# Task instructions
In the listing below, find every line containing "article" and copy it out.

--------------------------------

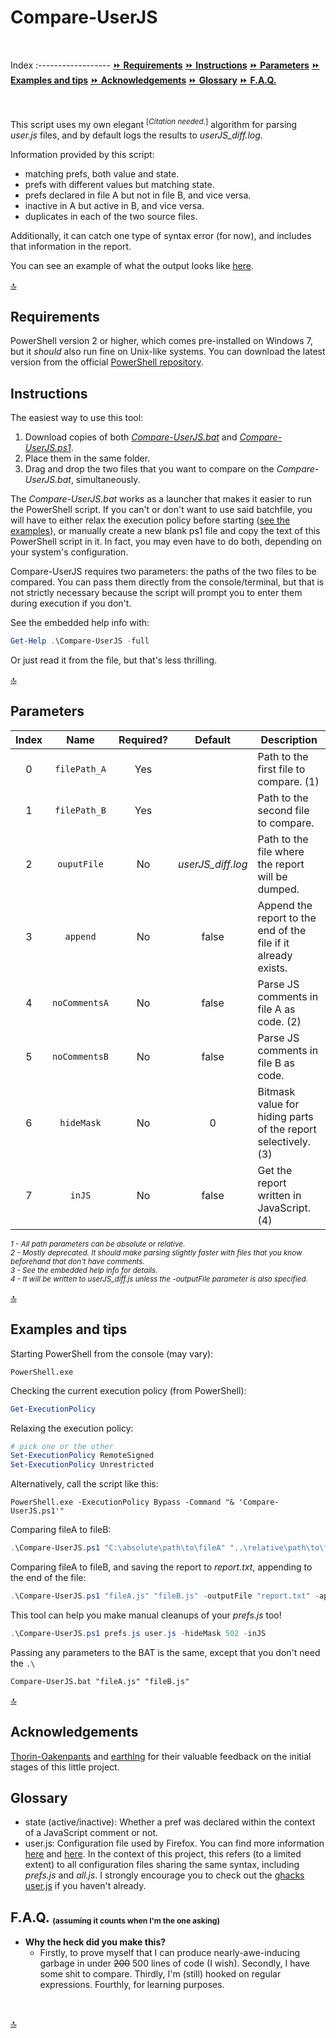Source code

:  Compare-UserJS
================

<br>

Index
:------------------
[:fast_forward: **Requirements**][2]
[:fast_forward: **Instructions**][3]
[:fast_forward: **Parameters**][4]
[:fast_forward: **Examples and tips**][5]
[:fast_forward: **Acknowledgements**][6]
[:fast_forward: **Glossary**][7]
[:fast_forward: **F.A.Q.**][8]

<br>

This script uses my own elegant <sup>[<i>Citation needed.</i>]</sup>  algorithm for parsing *user.js* files, and by default logs the results to *userJS_diff.log*.

Information provided by this script:

- matching prefs, both value and state.
- prefs with different values but matching state.
- prefs declared in file A but not in file B, and vice versa.
- inactive in A but active in B, and vice versa.
- duplicates in each of the two source files.

Additionally, it can catch one type of syntax error (for now), and includes that information in the report.

You can see an example of what the output looks like [here](userJS_diff.log).

[:top:][1]


 Requirements
---------------

PowerShell version 2 or higher, which comes pre-installed on Windows 7, but it *should* also run fine on Unix-like systems. You can download the latest version from the official [PowerShell repository][ps].


 Instructions
---------------

The easiest way to use this tool:
1. Download copies of both [*Compare-UserJS.bat*][bat] and [*Compare-UserJS.ps1*][ps1].
2. Place them in the same folder.
3. Drag and drop the two files that you want to compare on the *Compare-UserJS.bat*, simultaneously.

The *Compare-UserJS.bat* works as a launcher that makes it easier to run the PowerShell script. If you can't or don't want to use said batchfile, you will have to either relax the execution policy before starting ([see the examples][5]), or manually create a new blank ps1 file and copy the text of this PowerShell script in it. In fact, you may even have to do both, depending on your system's configuration.

Compare-UserJS requires two parameters: the paths of the two files to be compared. You can pass them directly from the console/terminal, but that is not strictly necessary because the script will prompt you to enter them during execution if you don't.

See the embedded help info with:
```PowerShell
Get-Help .\Compare-UserJS -full
```

Or just read it from the file, but that's less thrilling.

[:top:][1]


 Parameters
--------------

|**Index** |   **Name**    | **Required?** |    **Default**    |                        **Description**                        |
|:--------:|:-------------:|:-------------:|:-----------------:|---------------------------------------------------------------|
|    0     | `filePath_A`  |      Yes      |                   | Path to the first file to compare. (1)                        |
|    1     | `filePath_B`  |      Yes      |                   | Path to the second file to compare.                           |
|    2     |  `ouputFile`  |      No       | *userJS_diff.log* | Path to the file where the report will be dumped.             |
|    3     |   `append`    |      No       |       false       | Append the report to the end of the file if it already exists.|
|    4     | `noCommentsA` |      No       |       false       | Parse JS comments in file A as code. (2)                      |
|    5     | `noCommentsB` |      No       |       false       | Parse JS comments in file B as code.                          |
|    6     |  `hideMask`   |      No       |         0         | Bitmask value for hiding parts of the report selectively. (3) |
|    7     |    `inJS`     |      No       |       false       | Get the report written in JavaScript. (4)                     |

<sub><em>
  1 - All path parameters can be absolute or relative. <br>
  2 - Mostly deprecated. It should make parsing slightly faster with files that you know beforehand that don't have comments. <br> 
  3 - See the embedded help info for details. <br>
  4 - It will be written to userJS_diff.js unless the -outputFile parameter is also specified.
</em></sub>

[:top:][1]


 Examples and tips
-------------------

Starting PowerShell from the console (may vary):
```Batchfile
PowerShell.exe
```

Checking the current execution policy (from PowerShell):
```PowerShell
Get-ExecutionPolicy
```

Relaxing the execution policy:
```PowerShell
# pick one or the other
Set-ExecutionPolicy RemoteSigned
Set-ExecutionPolicy Unrestricted
```

Alternatively, call the script like this:
```Shell
PowerShell.exe -ExecutionPolicy Bypass -Command "& 'Compare-UserJS.ps1'"
```

Comparing fileA to fileB:
```PowerShell
.\Compare-UserJS.ps1 "C:\absolute\path\to\fileA" "..\relative\path\to\fileB"
```

Comparing fileA to fileB, and saving the report to *report.txt*, appending to the end of the file:
```PowerShell
.\Compare-UserJS.ps1 "fileA.js" "fileB.js" -outputFile "report.txt" -append
```

This tool can help you make manual cleanups of your *prefs.js* too!
```PowerShell
.\Compare-UserJS.ps1 prefs.js user.js -hideMask 502 -inJS
```

Passing any parameters to the BAT is the same, except that you don't need the `.\`
```Batchfile
Compare-UserJS.bat "fileA.js" "fileB.js"
```

[:top:][1]


 Acknowledgements
-------------------
[Thorin-Oakenpants][p] and [earthlng][e] for their valuable feedback on the initial stages of this little project.


 Glossary
-----------
- state (active/inactive): Whether a pref was declared within the context of a JavaScript comment or not.
- user.js: Configuration file used by Firefox. You can find more information [here][article] and [here][wiki]. In the context of this project, this refers (to a limited extent) to all configuration files sharing the same syntax, including *prefs.js* and *all.js*. I strongly encourage you to check out the [ghacks user.js][g-u.js] if you haven't already.


 F.A.Q. <sub><sup><sub>(assuming it counts when I'm the one asking)<sub></sup></sub>
----------------------------

- **Why the heck did you make this?**
    - Firstly, to prove myself that I can produce nearly-awe-inducing garbage in under ~~200~~ 500 lines of code (I wish). Secondly, I have some shit to compare. Thirdly, I'm (still) hooked on regular expressions. Fourthly, for learning purposes.
<br>

[:top:][1]


[1]: https://github.com/claustromaniac/Compare-UserJS#Compare-UserJS
[2]: https://github.com/claustromaniac/Compare-UserJS#requirements
[3]: https://github.com/claustromaniac/Compare-UserJS#instructions
[4]: https://github.com/claustromaniac/Compare-UserJS#parameters
[5]: https://github.com/claustromaniac/Compare-UserJS#examples-and-tips
[6]: https://github.com/claustromaniac/Compare-UserJS#acknowledgements
[7]: https://github.com/claustromaniac/Compare-UserJS#glossary
[8]: https://github.com/claustromaniac/Compare-UserJS#faq-assuming-it-counts-when-im-the-one-asking

[article]: https://developer.mozilla.org/en-US/docs/Mozilla/Preferences/A_brief_guide_to_Mozilla_preferences
[bat]: https://raw.githubusercontent.com/claustromaniac/Compare-UserJS/master/Compare-UserJS.bat
[ps1]: https://raw.githubusercontent.com/claustromaniac/Compare-UserJS/master/Compare-UserJS.ps1
[g-u.js]: https://github.com/ghacksuserjs/ghacks-user.js
[ps]: https://github.com/PowerShell/PowerShell
[wiki]: https://github.com/ghacksuserjs/ghacks-user.js/wiki/1.1-Overview#small_orange_diamond-what-is-it-what-does-it-do-and-why-would-i-want-one

[p]: https://github.com/Thorin-Oakenpants
[e]: https://github.com/earthlng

--------------------------------

# Result
- user.js: Configuration file used by Firefox. You can find more information [here][article] and [here][wiki]. In the context of this project, this refers (to a limited extent) to all configuration files sharing the same syntax, including *prefs.js* and *all.js*. I strongly encourage you to check out the [ghacks user.js][g-u.js] if you haven't already.
[article]: https://developer.mozilla.org/en-US/docs/Mozilla/Preferences/A_brief_guide_to_Mozilla_preferences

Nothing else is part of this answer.